Crime in general gets such muted coverage you would think Angelenos didn’t routinely kill and rob each other. Times editors no doubt feel crime is too commonplace -- they could fill up the paper every day with stories of scary, violent crimes. But that would be an improvement. I want to know about the attempted rape down my block! The paper’s attitude seems to be, “We’ll teach you what you should be reading about.” Wouldn’t want to play up a beheading, or the dating habits of a bachelor mayor (or, in the future, heaven forbid, a married mayor). Too interesting! Riles the animal spirits.

Advertisement

There’s a larger point here too: A common, and accurate, complaint about Southern California is that the citizens just don’t care about politics the way people care about politics in other big cities. A shocking number of Angelenos wouldn’t recognize a picture of Mayor Hahn, let alone a picture of the president of the L.A. teachers union.

One result of this uninterest is that voters don’t pay enough attention to serious political news, so they’re easily bamboozled in the two or three weeks before election day. Another undesirable civic consequence is that, with the majority too apathetic to exercise its will, intensely involved special interests (developers, unions, litigious “advocates”) and civil service bureaucrats have a clear playing field.

Some blame the sunny climate for our apathetic political culture. Some blame the distraction of the colorful entertainment industry. I blame the stuffy aversion to gossip of the region’s dominant newspaper.
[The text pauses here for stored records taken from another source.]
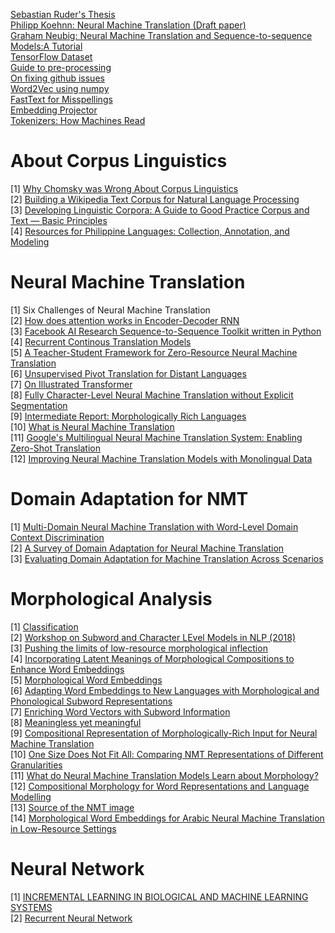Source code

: [Sebastian Ruder's Thesis](http://ruder.io/thesis/neural_transfer_learning_for_nlp.pdf) \
[Philipp Koehnn: Neural Machine Translation (Draft paper)](https://arxiv.org/pdf/1709.07809.pdf) \
[Graham Neubig: Neural Machine Translation and Sequence-to-sequence Models:A Tutorial](https://arxiv.org/pdf/1703.01619.pdf) \
[TensorFlow Dataset](https://www.tensorflow.org/datasets/overview) \
[Guide to pre-processing](https://www.kdnuggets.com/2018/08/practitioners-guide-processing-understanding-text-2.html) \
[On fixing github issues](https://github.community/t5/How-to-use-Git-and-GitHub/git-clone-is-not-working-for-a-private-repo/td-p/2513) \
[Word2Vec using numpy](https://github.com/DerekChia/word2vec_numpy) \
[FastText for Misspellings](https://ai.facebook.com/blog/-a-new-model-for-word-embeddings-that-are-resilient-to-misspellings-/) \
[Embedding Projector](https://medium.com/@aakashchotrani/visualizing-your-own-word-embeddings-using-tensorflow-688b3a7750ee) \
[Tokenizers: How Machines Read](https://blog.floydhub.com/tokenization-nlp/#wordpiece)

# About Corpus Linguistics
[1] [Why Chomsky was Wrong About Corpus Linguistics](https://corplingstats.wordpress.com/2016/11/02/why-chomsky-was-wrong/) \
[2] [Building a Wikipedia Text Corpus for Natural Language Processing](https://www.kdnuggets.com/2017/11/building-wikipedia-text-corpus-nlp.html) \
[3] [Developing Linguistic Corpora: A Guide to Good Practice Corpus and Text — Basic Principles](https://ota.ox.ac.uk/documents/creating/dlc/chapter1.htm) \
[4] [Resources for Philippine Languages: Collection, Annotation, and Modeling](https://www.aclweb.org/anthology/Y16-3015 (http://bit.ly/1MpcFoT))

# Neural Machine Translation
[1] Six Challenges of Neural Machine Translation \
[2] [How does attention works in Encoder-Decoder RNN](https://machinelearningmastery.com/how-does-attention-work-in-encoder-decoder-recurrent-neural-networks/) \
[3] [Facebook AI Research Sequence-to-Sequence Toolkit written in Python](https://github.com/pytorch/fairseq)\
[4] [Recurrent Continous Translation Models](https://www.aclweb.org/anthology/D13-1176)\
[5] [A Teacher-Student Framework for Zero-Resource Neural Machine Translation](https://arxiv.org/pdf/1705.00753.pdf)\
[6] [Unsupervised Pivot Translation for Distant Languages](https://www.aclweb.org/anthology/P19-1017)\
[7] [On Illustrated Transformer](http://jalammar.github.io/illustrated-transformer/)\
[8] [Fully Character-Level Neural Machine Translation without Explicit Segmentation](https://www.aclweb.org/anthology/Q17-1026)\
[9] [Intermediate Report: Morphologically Rich Languages](http://www.qt21.eu/wp-content/uploads/2017/07/QT21-D2.1-final.pdf)\
[10] [What is Neural Machine Translation](https://towardsdatascience.com/neural-machine-translation-15ecf6b0b)\
[11] [Google's Multilingual Neural Machine Translation System: Enabling Zero-Shot Translation](https://arxiv.org/abs/1611.04558)\
[12] [Improving Neural Machine Translation Models with Monolingual Data](https://www.aclweb.org/anthology/P16-1009.pdf)


# Domain Adaptation for NMT
[1] [Multi-Domain Neural Machine Translation with Word-Level Domain Context Discrimination](https://www.aclweb.org/anthology/D18-1041) \
[2] [A Survey of Domain Adaptation for Neural Machine Translation](https://arxiv.org/pdf/1806.00258.pdf) \
[3] [Evaluating Domain Adaptation for Machine Translation Across Scenarios](https://www.aclweb.org/anthology/L18-1002)

# Morphological Analysis
[1] [Classification](https://machinelearnings.co/text-classification-using-neural-networks-f5cd7b8765c6) \
[2] [Workshop on Subword and Character LEvel Models in NLP (2018)](https://aclweb.org/anthology/events/sclem-2018/) \
[3] [Pushing the limits of low-resource morphological inflection](https://arxiv.org/pdf/1908.05838.pdf) \
[4] [Incorporating Latent Meanings of Morphological Compositions to Enhance Word Embeddings](https://www.aclweb.org/anthology/P18-1114) \
[5] [Morphological Word Embeddings](https://arxiv.org/pdf/1907.02423.pdf) \
[6] [Adapting Word Embeddings to New Languages with Morphological and Phonological Subword Representations]( http://www.cs.cmu.edu/~jgc/publication/Adapting%20Word%20Embeddings%20to%20New%20Languages%20with%20Morphological%20and%20Phonological%20Subword%20Representations.pdf) \
[7] [Enriching Word Vectors with Subword Information](https://arxiv.org/pdf/1607.04606.pdf) \
[8] [Meaningless yet meaningful](https://aclweb.org/anthology/W18-1207) \
[9] [Compositional Representation of Morphologically-Rich Input for Neural Machine Translation](https://www.aclweb.org/anthology/P18-2049.pdf) \
[10] [One Size Does Not Fit All: Comparing NMT Representations of Different Granularities](http://www.statmt.org/OSMOSES/naacl-19.pdf) \
[11] [What do Neural Machine Translation Models Learn about Morphology?](http://statmt.org/OSMOSES/morphology17.pdf) \
[12] [Compositional Morphology for Word Representations and Language Modelling](http://proceedings.mlr.press/v32/botha14.pdf) \
[13] [Source of the NMT image](https://github.com/tensorflow/nmt/issues/231) \
[14] [Morphological Word Embeddings for Arabic Neural Machine Translation in Low-Resource Settings](https://www.aclweb.org/anthology/W18-1201.pdf)


# Neural Network
[1] [INCREMENTAL LEARNING IN BIOLOGICAL AND MACHINE LEARNING SYSTEMS](https://pdfs.semanticscholar.org/49d4/4313f34edb97b55dfadb7cbe503adccccd17.pdf) \
[2] [Recurrent Neural Network](http://www.wildml.com/2015/09/recurrent-neural-networks-tutorial-part-1-introduction-to-rnns/)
Gossip is not only a promising cure for voter apathy, it’s an inevitable consequence of non-apathy. People will care about politicians they know something juicy about, and they will want to know something juicy about politicians they care about. A virtuous circle! That’s the political culture New York City has. That’s the political culture Southern California needs. But the high-minded Times suffocates it in the crib.

Pulitzer Prizes aren’t going to transform L.A.’s political culture. Gossip might.